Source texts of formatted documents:
┏━━

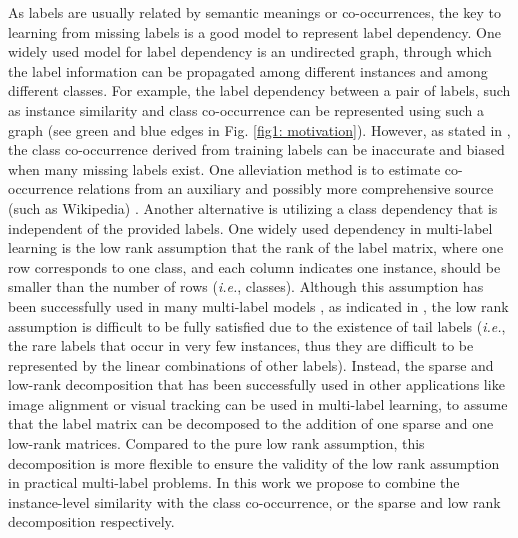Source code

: \documentclass[twocolumn]{svjour3}          %
\begin{document}
As labels are usually related by semantic meanings or co-occurrences,
the key to learning from missing labels is a
good model to represent label dependency. One widely used model for label dependency is an undirected graph, through which the label information can be propagated among different instances and among different classes.
For example, the label dependency between a pair of labels, such as instance similarity and class co-occurrence can be represented using such a graph (see green and blue edges in Fig. \ref{fig1: motivation}).
%
However, as stated in \cite{my-icpr-2014,my-pr-2015}, the class co-occurrence derived from training labels can be inaccurate and biased when many missing labels exist. 
One alleviation method is to estimate co-occurrence relations from an auxiliary and possibly more comprehensive source (such as Wikipedia) \cite{crbm-mlml-2015}. 
%
Another alternative is utilizing a class dependency that is independent of the provided labels. One widely used dependency in multi-label learning is the low rank assumption that the rank of the label matrix, where one row corresponds to one class, and each column indicates one instance, should be smaller than the number of rows ({\it i.e.}, classes). Although this assumption has been successfully used in many multi-label models \cite{multilabel-compressed-sensing-nips-2012,LEML-ICML-2014}, as indicated in \cite{multilabel-low-rank-sparse-kdd-2016}, the low rank assumption is difficult to be fully satisfied due to the existence of tail labels ({\it i.e.}, the rare labels that occur in very few instances, thus they are difficult to be represented by the linear combinations of other labels). 
Instead, the sparse and low-rank decomposition that has been successfully used in other applications like image alignment \cite{image-alignment-pami-2012} or visual tracking \cite{tianzhu-sparse-coding-eccv-2012} can be used in multi-label learning, to assume that the label matrix can be decomposed to the addition of one sparse and one low-rank matrices.  
Compared to the pure low rank assumption, this decomposition is more flexible to ensure the validity of the low rank assumption in practical multi-label problems. 
In this work we propose to combine the instance-level similarity with the class co-occurrence, or the sparse and low rank decomposition respectively. 
\end{document}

┗━━

Problem to solve: Exact copy, no pictures: return the entries word for word.

Task response:
Source code

: \documentclass[twocolumn]{svjour3}          %
\begin{document}
As labels are usually related by semantic meanings or co-occurrences,
the key to learning from missing labels is a
good model to represent label dependency. One widely used model for label dependency is an undirected graph, through which the label information can be propagated among different instances and among different classes.
For example, the label dependency between a pair of labels, such as instance similarity and class co-occurrence can be represented using such a graph (see green and blue edges in Fig. \ref{fig1: motivation}).
%
However, as stated in \cite{my-icpr-2014,my-pr-2015}, the class co-occurrence derived from training labels can be inaccurate and biased when many missing labels exist. 
One alleviation method is to estimate co-occurrence relations from an auxiliary and possibly more comprehensive source (such as Wikipedia) \cite{crbm-mlml-2015}. 
%
Another alternative is utilizing a class dependency that is independent of the provided labels. One widely used dependency in multi-label learning is the low rank assumption that the rank of the label matrix, where one row corresponds to one class, and each column indicates one instance, should be smaller than the number of rows ({\it i.e.}, classes). Although this assumption has been successfully used in many multi-label models \cite{multilabel-compressed-sensing-nips-2012,LEML-ICML-2014}, as indicated in \cite{multilabel-low-rank-sparse-kdd-2016}, the low rank assumption is difficult to be fully satisfied due to the existence of tail labels ({\it i.e.}, the rare labels that occur in very few instances, thus they are difficult to be represented by the linear combinations of other labels). 
Instead, the sparse and low-rank decomposition that has been successfully used in other applications like image alignment \cite{image-alignment-pami-2012} or visual tracking \cite{tianzhu-sparse-coding-eccv-2012} can be used in multi-label learning, to assume that the label matrix can be decomposed to the addition of one sparse and one low-rank matrices.  
Compared to the pure low rank assumption, this decomposition is more flexible to ensure the validity of the low rank assumption in practical multi-label problems. 
In this work we propose to combine the instance-level similarity with the class co-occurrence, or the sparse and low rank decomposition respectively. 
\end{document}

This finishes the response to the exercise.